> **PROMPT**: From the records below, output exactly the lines running from the line containing "一個工具，一件武器，一台機器。她本身的意識不過是系統回應指令的回聲。" through the line containing "在她體內，各種各樣的SEERS細胞在她的體內穿行。", and no others.

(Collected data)

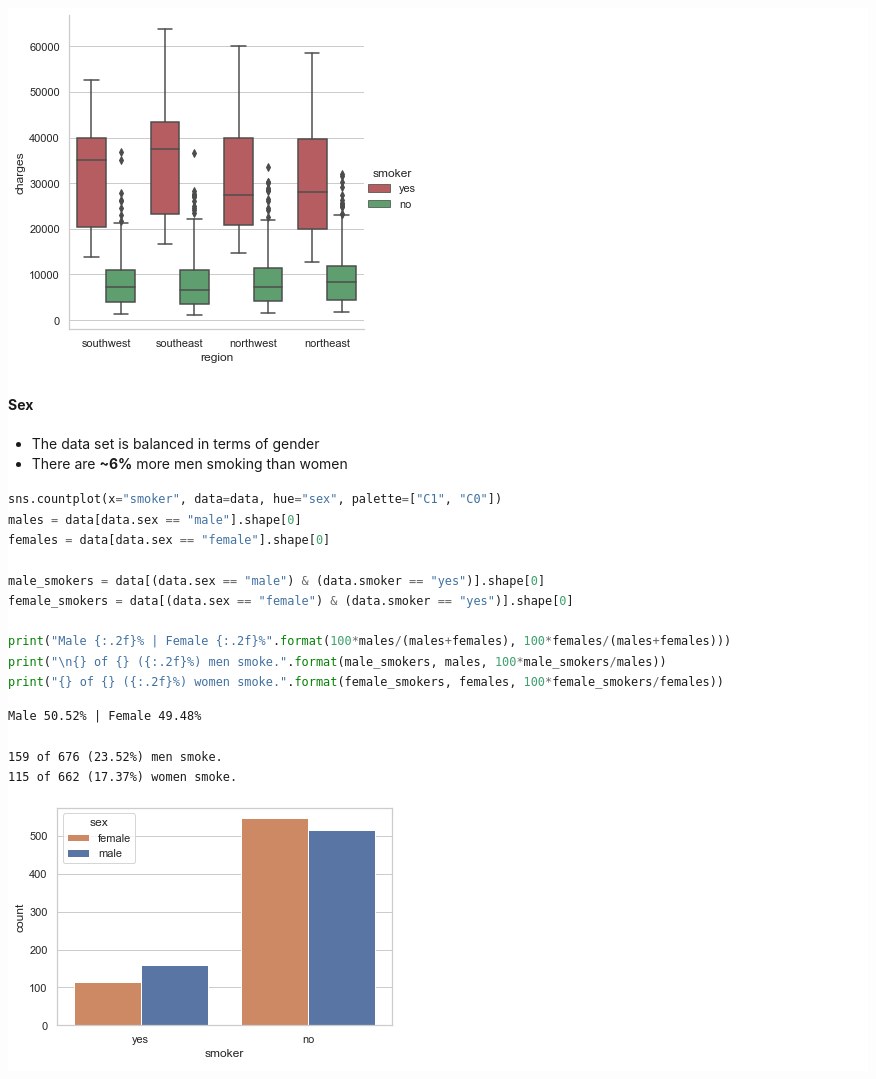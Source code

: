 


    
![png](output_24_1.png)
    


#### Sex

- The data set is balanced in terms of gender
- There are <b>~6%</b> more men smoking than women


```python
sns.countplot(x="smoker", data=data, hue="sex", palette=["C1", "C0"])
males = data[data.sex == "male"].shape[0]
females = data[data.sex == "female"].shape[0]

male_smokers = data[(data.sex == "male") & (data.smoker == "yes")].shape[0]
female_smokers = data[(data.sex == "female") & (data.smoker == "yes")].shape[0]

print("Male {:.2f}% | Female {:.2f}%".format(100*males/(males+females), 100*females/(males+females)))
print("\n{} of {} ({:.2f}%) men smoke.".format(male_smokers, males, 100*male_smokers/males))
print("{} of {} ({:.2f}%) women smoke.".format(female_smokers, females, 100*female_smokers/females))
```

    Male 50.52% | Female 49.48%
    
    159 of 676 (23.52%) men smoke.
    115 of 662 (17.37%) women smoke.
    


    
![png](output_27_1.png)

* * *

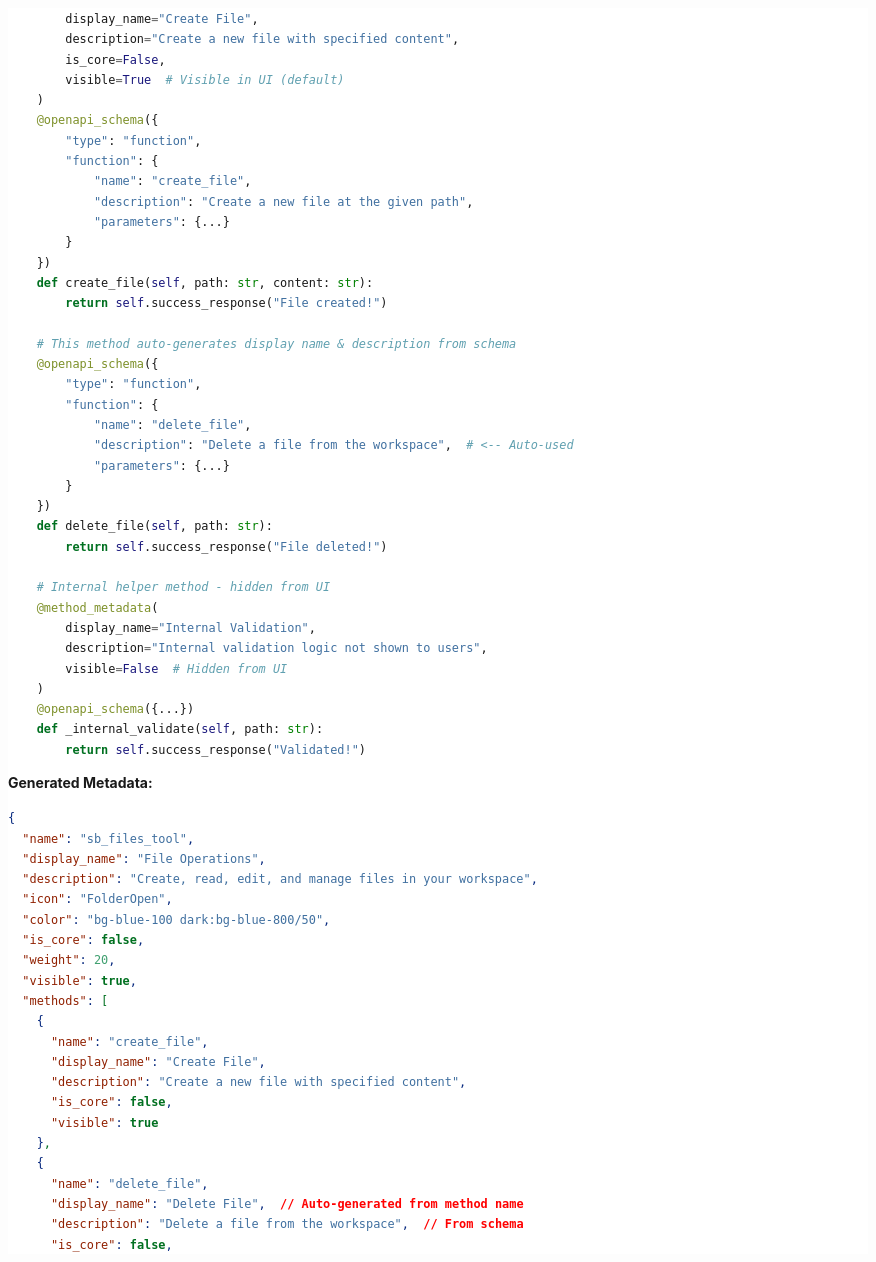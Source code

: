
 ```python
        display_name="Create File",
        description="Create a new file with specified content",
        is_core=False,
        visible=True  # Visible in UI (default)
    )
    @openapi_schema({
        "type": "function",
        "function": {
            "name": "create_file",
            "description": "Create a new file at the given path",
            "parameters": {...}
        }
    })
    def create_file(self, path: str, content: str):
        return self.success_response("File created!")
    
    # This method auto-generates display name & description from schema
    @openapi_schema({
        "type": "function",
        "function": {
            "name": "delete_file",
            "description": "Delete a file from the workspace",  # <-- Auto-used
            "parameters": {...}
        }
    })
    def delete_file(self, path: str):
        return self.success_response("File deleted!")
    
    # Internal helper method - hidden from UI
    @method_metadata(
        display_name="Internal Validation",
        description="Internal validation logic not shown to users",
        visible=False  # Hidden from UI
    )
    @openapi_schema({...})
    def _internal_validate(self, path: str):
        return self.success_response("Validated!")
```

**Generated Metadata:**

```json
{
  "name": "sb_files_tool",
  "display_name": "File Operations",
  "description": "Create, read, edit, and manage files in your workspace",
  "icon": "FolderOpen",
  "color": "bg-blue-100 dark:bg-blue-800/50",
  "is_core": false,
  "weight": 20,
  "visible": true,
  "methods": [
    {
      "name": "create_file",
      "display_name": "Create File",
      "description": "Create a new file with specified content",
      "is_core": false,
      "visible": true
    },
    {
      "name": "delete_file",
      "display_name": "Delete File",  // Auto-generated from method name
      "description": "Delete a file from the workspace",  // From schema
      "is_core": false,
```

==

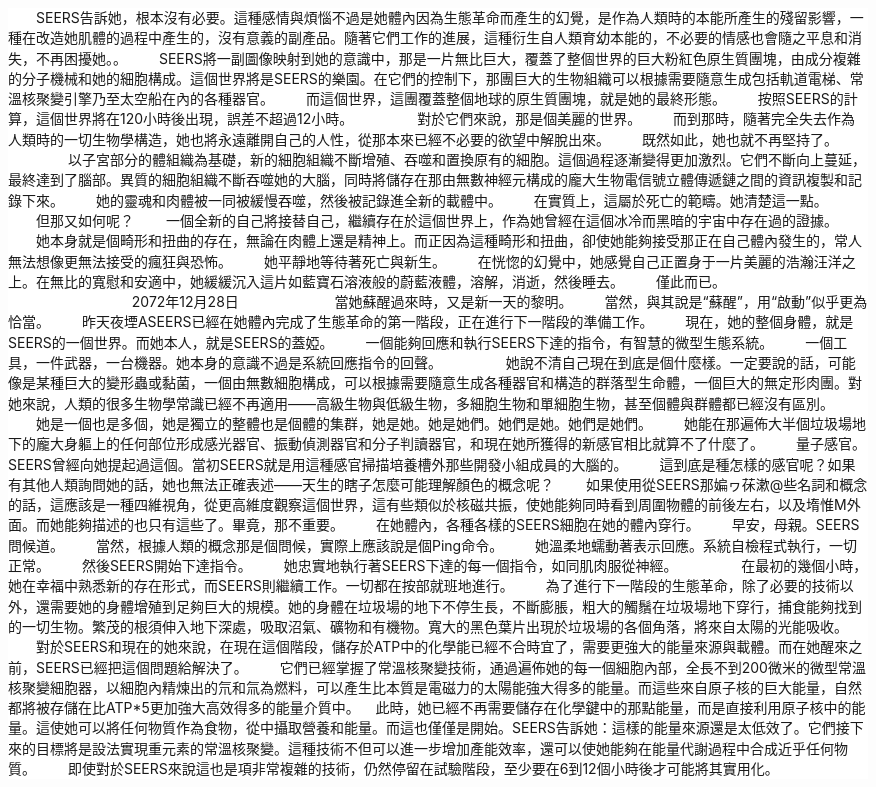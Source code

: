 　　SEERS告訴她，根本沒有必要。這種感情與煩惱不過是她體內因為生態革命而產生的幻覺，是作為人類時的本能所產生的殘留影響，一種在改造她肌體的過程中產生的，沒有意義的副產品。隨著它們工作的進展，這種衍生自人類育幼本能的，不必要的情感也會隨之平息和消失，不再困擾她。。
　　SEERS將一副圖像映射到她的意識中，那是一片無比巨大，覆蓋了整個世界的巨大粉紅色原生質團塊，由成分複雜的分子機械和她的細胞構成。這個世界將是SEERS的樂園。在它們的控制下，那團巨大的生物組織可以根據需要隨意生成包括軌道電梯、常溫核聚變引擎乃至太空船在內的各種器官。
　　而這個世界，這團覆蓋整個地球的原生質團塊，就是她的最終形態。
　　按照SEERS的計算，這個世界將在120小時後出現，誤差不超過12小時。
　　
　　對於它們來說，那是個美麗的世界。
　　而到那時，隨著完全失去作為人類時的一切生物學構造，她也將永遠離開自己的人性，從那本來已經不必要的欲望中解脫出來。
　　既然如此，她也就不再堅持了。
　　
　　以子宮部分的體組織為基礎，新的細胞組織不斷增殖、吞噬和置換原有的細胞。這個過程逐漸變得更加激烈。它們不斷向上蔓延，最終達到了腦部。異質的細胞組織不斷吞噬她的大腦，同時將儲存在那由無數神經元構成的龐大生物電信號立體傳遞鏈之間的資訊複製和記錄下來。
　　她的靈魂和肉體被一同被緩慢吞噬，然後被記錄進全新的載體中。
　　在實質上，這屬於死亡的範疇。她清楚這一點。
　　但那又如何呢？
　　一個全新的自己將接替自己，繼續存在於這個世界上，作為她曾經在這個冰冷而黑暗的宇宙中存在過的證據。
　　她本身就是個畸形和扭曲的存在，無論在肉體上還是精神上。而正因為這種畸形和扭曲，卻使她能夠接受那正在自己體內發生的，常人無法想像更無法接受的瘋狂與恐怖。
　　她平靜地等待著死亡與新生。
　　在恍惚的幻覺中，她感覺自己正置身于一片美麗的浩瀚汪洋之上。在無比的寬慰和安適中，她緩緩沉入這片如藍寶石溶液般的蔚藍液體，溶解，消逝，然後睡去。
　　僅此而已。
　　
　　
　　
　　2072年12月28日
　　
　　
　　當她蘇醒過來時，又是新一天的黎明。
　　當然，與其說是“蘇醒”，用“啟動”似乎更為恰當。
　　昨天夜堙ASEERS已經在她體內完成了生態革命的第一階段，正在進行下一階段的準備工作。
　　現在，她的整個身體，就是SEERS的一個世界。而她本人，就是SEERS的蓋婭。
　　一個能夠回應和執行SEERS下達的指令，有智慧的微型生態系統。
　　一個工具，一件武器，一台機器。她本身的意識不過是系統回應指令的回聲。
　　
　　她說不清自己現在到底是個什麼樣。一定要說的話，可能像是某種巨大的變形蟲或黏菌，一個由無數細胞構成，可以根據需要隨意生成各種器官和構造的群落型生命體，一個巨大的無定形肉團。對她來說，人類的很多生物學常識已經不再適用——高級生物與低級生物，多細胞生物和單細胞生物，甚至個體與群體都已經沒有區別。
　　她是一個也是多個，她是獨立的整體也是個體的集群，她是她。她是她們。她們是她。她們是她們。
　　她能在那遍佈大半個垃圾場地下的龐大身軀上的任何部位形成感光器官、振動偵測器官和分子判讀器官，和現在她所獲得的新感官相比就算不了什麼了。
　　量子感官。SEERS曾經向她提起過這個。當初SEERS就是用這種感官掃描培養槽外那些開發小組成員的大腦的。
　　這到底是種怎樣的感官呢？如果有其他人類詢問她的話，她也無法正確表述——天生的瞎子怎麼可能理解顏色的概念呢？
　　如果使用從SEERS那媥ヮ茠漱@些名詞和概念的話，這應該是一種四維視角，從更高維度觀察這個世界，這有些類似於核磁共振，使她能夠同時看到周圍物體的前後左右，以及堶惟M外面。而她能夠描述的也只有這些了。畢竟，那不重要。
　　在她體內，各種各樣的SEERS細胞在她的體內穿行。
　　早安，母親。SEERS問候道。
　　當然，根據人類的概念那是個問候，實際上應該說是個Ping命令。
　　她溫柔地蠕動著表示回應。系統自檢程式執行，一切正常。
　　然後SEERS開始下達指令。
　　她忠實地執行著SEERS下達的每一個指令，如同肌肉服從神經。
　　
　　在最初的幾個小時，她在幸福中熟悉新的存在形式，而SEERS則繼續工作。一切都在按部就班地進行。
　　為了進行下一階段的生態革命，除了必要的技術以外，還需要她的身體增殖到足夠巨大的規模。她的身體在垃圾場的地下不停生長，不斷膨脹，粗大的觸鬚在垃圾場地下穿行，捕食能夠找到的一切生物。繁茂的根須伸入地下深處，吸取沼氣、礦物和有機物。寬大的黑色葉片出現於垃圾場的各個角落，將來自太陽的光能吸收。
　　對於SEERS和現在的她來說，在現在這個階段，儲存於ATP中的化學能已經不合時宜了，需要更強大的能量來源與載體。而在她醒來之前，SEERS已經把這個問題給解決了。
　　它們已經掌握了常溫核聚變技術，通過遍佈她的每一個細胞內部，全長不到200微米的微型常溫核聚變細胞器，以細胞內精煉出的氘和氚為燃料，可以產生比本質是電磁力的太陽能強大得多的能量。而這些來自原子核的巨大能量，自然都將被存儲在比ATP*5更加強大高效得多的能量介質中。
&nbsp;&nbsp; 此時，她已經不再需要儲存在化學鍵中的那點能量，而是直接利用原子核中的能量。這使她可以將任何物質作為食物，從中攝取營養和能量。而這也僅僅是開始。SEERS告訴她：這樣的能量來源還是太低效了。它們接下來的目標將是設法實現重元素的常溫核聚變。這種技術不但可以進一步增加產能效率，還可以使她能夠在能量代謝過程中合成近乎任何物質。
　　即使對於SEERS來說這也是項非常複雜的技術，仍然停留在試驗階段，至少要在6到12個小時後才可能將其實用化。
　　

> **ANSWER SPACE**:
　　一個工具，一件武器，一台機器。她本身的意識不過是系統回應指令的回聲。
　　
　　她說不清自己現在到底是個什麼樣。一定要說的話，可能像是某種巨大的變形蟲或黏菌，一個由無數細胞構成，可以根據需要隨意生成各種器官和構造的群落型生命體，一個巨大的無定形肉團。對她來說，人類的很多生物學常識已經不再適用——高級生物與低級生物，多細胞生物和單細胞生物，甚至個體與群體都已經沒有區別。
　　她是一個也是多個，她是獨立的整體也是個體的集群，她是她。她是她們。她們是她。她們是她們。
　　她能在那遍佈大半個垃圾場地下的龐大身軀上的任何部位形成感光器官、振動偵測器官和分子判讀器官，和現在她所獲得的新感官相比就算不了什麼了。
　　量子感官。SEERS曾經向她提起過這個。當初SEERS就是用這種感官掃描培養槽外那些開發小組成員的大腦的。
　　這到底是種怎樣的感官呢？如果有其他人類詢問她的話，她也無法正確表述——天生的瞎子怎麼可能理解顏色的概念呢？
　　如果使用從SEERS那媥ヮ茠漱@些名詞和概念的話，這應該是一種四維視角，從更高維度觀察這個世界，這有些類似於核磁共振，使她能夠同時看到周圍物體的前後左右，以及堶惟M外面。而她能夠描述的也只有這些了。畢竟，那不重要。
　　在她體內，各種各樣的SEERS細胞在她的體內穿行。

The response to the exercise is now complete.